A state court only has the authority to determine matters within its jurisdiction. If your business is found liable and an opposing party is awarded damages, the typical next step would be the filing of a motion to force your business’s bank to seize your account and use the funds towards paying the judgment (known as “trustee process” in Massachusetts). Most businesses have an account at your typical well-known bank with branches in every state. This means that any state court has the authority to subpoena that bank to freeze/seize your business funds.
Savvy Massachusetts business owners who do not have offices or assets located outside of Massachusetts can provide a buffer between themselves and outside state judgments if they have kept their assets in a bank operating exclusively within Massachusetts. A state court outside Massachusetts has no authority over a bank located exclusively in Massachusetts.
The process required for an out-of-state judgment creditor to obtain an executed “foreign judgment” from a Massachusetts court is time-consuming and expensive. Unlike other states, Massachusetts has not yet adopted the Uniform Foreign Judgment Act. Therefore, after obtaining a judgment, a plaintiff would have to hire a Massachusetts attorney to initiate a new case in Massachusetts Court (an ancillary action). The small-business defendant then has a chance to defend itself locally while the out-of-state plaintiff must pay out-of-state court costs.
However, the existence of the ancillary action process is a deterrent to litigation instead of a true source of protection. There are only a few defenses that a defendant is permitted to use in order avoid the execution of another state’s judgment in Massachusetts. These include whether the foreign state had jurisdiction over the defendant, whether the defendant was properly served, and whether enforcing the judgment would violate Massachusetts public policy. Nevertheless, putting obstacles in the way of a potential plaintiff can make a big difference. Legal bills add up quickly for plaintiffs and the effort and expense of chasing down a judgment often deters litigation.

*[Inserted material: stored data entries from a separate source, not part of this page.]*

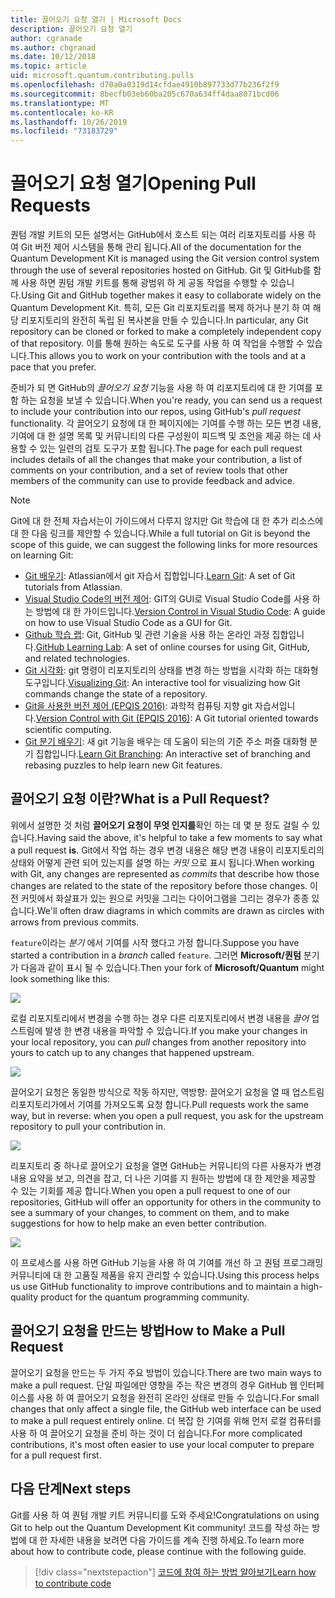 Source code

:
 ```yaml
---
title: 끌어오기 요청 열기 | Microsoft Docs
description: 끌어오기 요청 열기
author: cgranade
ms.author: chgranad
ms.date: 10/12/2018
ms.topic: article
uid: microsoft.quantum.contributing.pulls
ms.openlocfilehash: d70a0a0319d14cfdae4910b897733d77b236f2f9
ms.sourcegitcommit: 8becfb03eb60ba205c670a634ff4daa8071bcd06
ms.translationtype: MT
ms.contentlocale: ko-KR
ms.lasthandoff: 10/26/2019
ms.locfileid: "73183729"
---
```

# <a name="opening-pull-requests"></a><span data-ttu-id="bf395-103">끌어오기 요청 열기</span><span class="sxs-lookup"><span data-stu-id="bf395-103">Opening Pull Requests</span></span> #

<span data-ttu-id="bf395-104">퀀텀 개발 키트의 모든 설명서는 GitHub에서 호스트 되는 여러 리포지토리를 사용 하 여 Git 버전 제어 시스템을 통해 관리 됩니다.</span><span class="sxs-lookup"><span data-stu-id="bf395-104">All of the documentation for the Quantum Development Kit is managed using the Git version control system through the use of several repositories hosted on GitHub.</span></span>
<span data-ttu-id="bf395-105">Git 및 GitHub를 함께 사용 하면 퀀텀 개발 키트를 통해 광범위 하 게 공동 작업을 수행할 수 있습니다.</span><span class="sxs-lookup"><span data-stu-id="bf395-105">Using Git and GitHub together makes it easy to collaborate widely on the Quantum Development Kit.</span></span>
<span data-ttu-id="bf395-106">특히, 모든 Git 리포지토리를 복제 하거나 분기 하 여 해당 리포지토리의 완전히 독립 된 복사본을 만들 수 있습니다.</span><span class="sxs-lookup"><span data-stu-id="bf395-106">In particular, any Git repository can be cloned or forked to make a completely independent copy of that repository.</span></span>
<span data-ttu-id="bf395-107">이를 통해 원하는 속도로 도구를 사용 하 여 작업을 수행할 수 있습니다.</span><span class="sxs-lookup"><span data-stu-id="bf395-107">This allows you to work on your contribution with the tools and at a pace that you prefer.</span></span>

<span data-ttu-id="bf395-108">준비가 되 면 GitHub의 _끌어오기 요청_ 기능을 사용 하 여 리포지토리에 대 한 기여를 포함 하는 요청을 보낼 수 있습니다.</span><span class="sxs-lookup"><span data-stu-id="bf395-108">When you're ready, you can send us a request to include your contribution into our repos, using GitHub's _pull request_ functionality.</span></span>
<span data-ttu-id="bf395-109">각 끌어오기 요청에 대 한 페이지에는 기여를 수행 하는 모든 변경 내용, 기여에 대 한 설명 목록 및 커뮤니티의 다른 구성원이 피드백 및 조언을 제공 하는 데 사용할 수 있는 일련의 검토 도구가 포함 됩니다.</span><span class="sxs-lookup"><span data-stu-id="bf395-109">The page for each pull request includes details of all the changes that make your contribution, a list of comments on your contribution, and a set of review tools that other members of the community can use to provide feedback and advice.</span></span>

> [!NOTE]
> <span data-ttu-id="bf395-110">Git에 대 한 전체 자습서는이 가이드에서 다루지 않지만 Git 학습에 대 한 추가 리소스에 대 한 다음 링크를 제안할 수 있습니다.</span><span class="sxs-lookup"><span data-stu-id="bf395-110">While a full tutorial on Git is beyond the scope of this guide, we can suggest the following links for more resources on learning Git:</span></span>
>
> - <span data-ttu-id="bf395-111">[Git 배우기](https://www.atlassian.com/git): Atlassian에서 git 자습서 집합입니다.</span><span class="sxs-lookup"><span data-stu-id="bf395-111">[Learn Git](https://www.atlassian.com/git): A set of Git tutorials from Atlassian.</span></span>
> - <span data-ttu-id="bf395-112">[Visual Studio Code의 버전 제어](https://code.visualstudio.com/docs/editor/versioncontrol): GIT의 GUI로 Visual Studio Code를 사용 하는 방법에 대 한 가이드입니다.</span><span class="sxs-lookup"><span data-stu-id="bf395-112">[Version Control in Visual Studio Code](https://code.visualstudio.com/docs/editor/versioncontrol): A guide on how to use Visual Studio Code as a GUI for Git.</span></span>
> - <span data-ttu-id="bf395-113">[Github 학습 랩](https://lab.github.com/): Git, GitHub 및 관련 기술을 사용 하는 온라인 과정 집합입니다.</span><span class="sxs-lookup"><span data-stu-id="bf395-113">[GitHub Learning Lab](https://lab.github.com/): A set of online courses for using Git, GitHub, and related technologies.</span></span>
> - <span data-ttu-id="bf395-114">[Git 시각화](https://git-school.github.io/visualizing-git/): git 명령이 리포지토리의 상태를 변경 하는 방법을 시각화 하는 대화형 도구입니다.</span><span class="sxs-lookup"><span data-stu-id="bf395-114">[Visualizing Git](https://git-school.github.io/visualizing-git/): An interactive tool for visualizing how Git commands change the state of a repository.</span></span>
> - <span data-ttu-id="bf395-115">[Git을 사용한 버전 제어 (EPQIS 2016)](https://nbviewer.jupyter.org/github/QuinnPhys/PythonWorkshop-science/blob/master/lecture-1-scicomp-tools-part1.ipynb#Version-Control-with-Git-(50-Minutes)): 과학적 컴퓨팅 지향 git 자습서입니다.</span><span class="sxs-lookup"><span data-stu-id="bf395-115">[Version Control with Git (EPQIS 2016)](https://nbviewer.jupyter.org/github/QuinnPhys/PythonWorkshop-science/blob/master/lecture-1-scicomp-tools-part1.ipynb#Version-Control-with-Git-(50-Minutes)): A Git tutorial oriented towards scientific computing.</span></span>
> - <span data-ttu-id="bf395-116">[Git 분기 배우기](https://learngitbranching.js.org/): 새 git 기능을 배우는 데 도움이 되는의 기준 주소 퍼즐 대화형 분기 집합입니다.</span><span class="sxs-lookup"><span data-stu-id="bf395-116">[Learn Git Branching](https://learngitbranching.js.org/): An interactive set of branching and rebasing puzzles to help learn new Git features.</span></span>

## <a name="what-is-a-pull-request"></a><span data-ttu-id="bf395-117">끌어오기 요청 이란?</span><span class="sxs-lookup"><span data-stu-id="bf395-117">What is a Pull Request?</span></span> ##

<span data-ttu-id="bf395-118">위에서 설명한 것 처럼 **끌어오기 요청이 무엇 인지를**확인 하는 데 몇 분 정도 걸릴 수 있습니다.</span><span class="sxs-lookup"><span data-stu-id="bf395-118">Having said the above, it's helpful to take a few moments to say what a pull request **is**.</span></span>
<span data-ttu-id="bf395-119">Git에서 작업 하는 경우 변경 내용은 해당 변경 내용이 리포지토리의 상태와 어떻게 관련 되어 있는지를 설명 하는 _커밋_ 으로 표시 됩니다.</span><span class="sxs-lookup"><span data-stu-id="bf395-119">When working with Git, any changes are represented as _commits_ that describe how those changes are related to the state of the repository before those changes.</span></span>
<span data-ttu-id="bf395-120">이전 커밋에서 화살표가 있는 원으로 커밋을 그리는 다이어그램을 그리는 경우가 종종 있습니다.</span><span class="sxs-lookup"><span data-stu-id="bf395-120">We'll often draw diagrams in which commits are drawn as circles with arrows from previous commits.</span></span>

<span data-ttu-id="bf395-121">`feature`이라는 _분기_ 에서 기여를 시작 했다고 가정 합니다.</span><span class="sxs-lookup"><span data-stu-id="bf395-121">Suppose you have started a contribution in a _branch_ called `feature`.</span></span>
<span data-ttu-id="bf395-122">그러면 **Microsoft/퀀텀** 분기가 다음과 같이 표시 될 수 있습니다.</span><span class="sxs-lookup"><span data-stu-id="bf395-122">Then your fork of **Microsoft/Quantum** might look something like this:</span></span>

![](~/media/git-workflow-step0.png)

<span data-ttu-id="bf395-123">로컬 리포지토리에서 변경을 수행 하는 경우 다른 리포지토리에서 변경 내용을 _끌어_ 업스트림에 발생 한 변경 내용을 파악할 수 있습니다.</span><span class="sxs-lookup"><span data-stu-id="bf395-123">If you make your changes in your local repository, you can _pull_ changes from another repository into yours to catch up to any changes that happened upstream.</span></span>

![](~/media/git-workflow-step1.png)

<span data-ttu-id="bf395-124">끌어오기 요청은 동일한 방식으로 작동 하지만, 역방향: 끌어오기 요청을 열 때 업스트림 리포지토리가에서 기여를 가져오도록 요청 합니다.</span><span class="sxs-lookup"><span data-stu-id="bf395-124">Pull requests work the same way, but in reverse: when you open a pull request, you ask for the upstream repository to pull your contribution in.</span></span>

![](~/media/git-workflow-step2.png)

<span data-ttu-id="bf395-125">리포지토리 중 하나로 끌어오기 요청을 열면 GitHub는 커뮤니티의 다른 사용자가 변경 내용 요약을 보고, 의견을 잡고, 더 나은 기여를 지 원하는 방법에 대 한 제안을 제공할 수 있는 기회를 제공 합니다.</span><span class="sxs-lookup"><span data-stu-id="bf395-125">When you open a pull request to one of our repositories, GitHub will offer an opportunity for others in the community to see a summary of your changes, to comment on them, and to make suggestions for how to help make an even better contribution.</span></span>

![](~/media/pull-request-header.png)

<span data-ttu-id="bf395-126">이 프로세스를 사용 하면 GitHub 기능을 사용 하 여 기여를 개선 하 고 퀀텀 프로그래밍 커뮤니티에 대 한 고품질 제품을 유지 관리할 수 있습니다.</span><span class="sxs-lookup"><span data-stu-id="bf395-126">Using this process helps us use GitHub functionality to improve contributions and to maintain a high-quality product for the quantum programming community.</span></span>

## <a name="how-to-make-a-pull-request"></a><span data-ttu-id="bf395-127">끌어오기 요청을 만드는 방법</span><span class="sxs-lookup"><span data-stu-id="bf395-127">How to Make a Pull Request</span></span> ##

<span data-ttu-id="bf395-128">끌어오기 요청을 만드는 두 가지 주요 방법이 있습니다.</span><span class="sxs-lookup"><span data-stu-id="bf395-128">There are two main ways to make a pull request.</span></span>
<span data-ttu-id="bf395-129">단일 파일에만 영향을 주는 작은 변경의 경우 GitHub 웹 인터페이스를 사용 하 여 끌어오기 요청을 완전히 온라인 상태로 만들 수 있습니다.</span><span class="sxs-lookup"><span data-stu-id="bf395-129">For small changes that only affect a single file, the GitHub web interface can be used to make a pull request entirely online.</span></span>
<span data-ttu-id="bf395-130">더 복잡 한 기여를 위해 먼저 로컬 컴퓨터를 사용 하 여 끌어오기 요청을 준비 하는 것이 더 쉽습니다.</span><span class="sxs-lookup"><span data-stu-id="bf395-130">For more complicated contributions, it's most often easier to use your local computer to prepare for a pull request first.</span></span>

<!--
### Using the Web Interface ###

**TODO**

### Command-Line and GitHub Flow ###

Most of the time, it's easier to prepare a pull request on your own computer; that makes it easier to work incrementally, and to test your changes.
If you haven't already done so, the first step is to _fork_ the repository that you'd like to contribute to.
Forking makes a complete clone of the original repository, but under your GitHub account instead of under [Microsoft](http://github.com/Microsoft/) or [MicrosoftDocs](http://github.com/MicrosoftDocs/).
This way, you can edit your personal fork to your heart's content before making a pull request for your work.

**TODO: pick up here**

## Code Review and Etiquette ##

**TODO: PR ettiquette, reviews, etc.**

-->

## <a name="next-steps"></a><span data-ttu-id="bf395-131">다음 단계</span><span class="sxs-lookup"><span data-stu-id="bf395-131">Next steps</span></span> ##

<span data-ttu-id="bf395-132">Git를 사용 하 여 퀀텀 개발 키트 커뮤니티를 도와 주세요!</span><span class="sxs-lookup"><span data-stu-id="bf395-132">Congratulations on using Git to help out the Quantum Development Kit community!</span></span>
<span data-ttu-id="bf395-133">코드를 작성 하는 방법에 대 한 자세한 내용을 보려면 다음 가이드를 계속 진행 하세요.</span><span class="sxs-lookup"><span data-stu-id="bf395-133">To learn more about how to contribute code, please continue with the following guide.</span></span>

> [!div class="nextstepaction"]
> [<span data-ttu-id="bf395-134">코드에 참여 하는 방법 알아보기</span><span class="sxs-lookup"><span data-stu-id="bf395-134">Learn how to contribute code</span></span>](xref:microsoft.quantum.contributing.code)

Small-business owners should do everything in their power to limit liability even if the measures are not iron-clad. One lawsuit can be enough to destroy a small-business. The bank account strategy listed above is especially useful if your small-business sells products online and does not have assets outside of Massachusetts. If you are a small to medium-sized business in Massachusetts looking to limit your liability and protect your business, the experienced business attorneys at The Jacobs Law can help. Contact us at 1-800-652-4783 or at email@example.com.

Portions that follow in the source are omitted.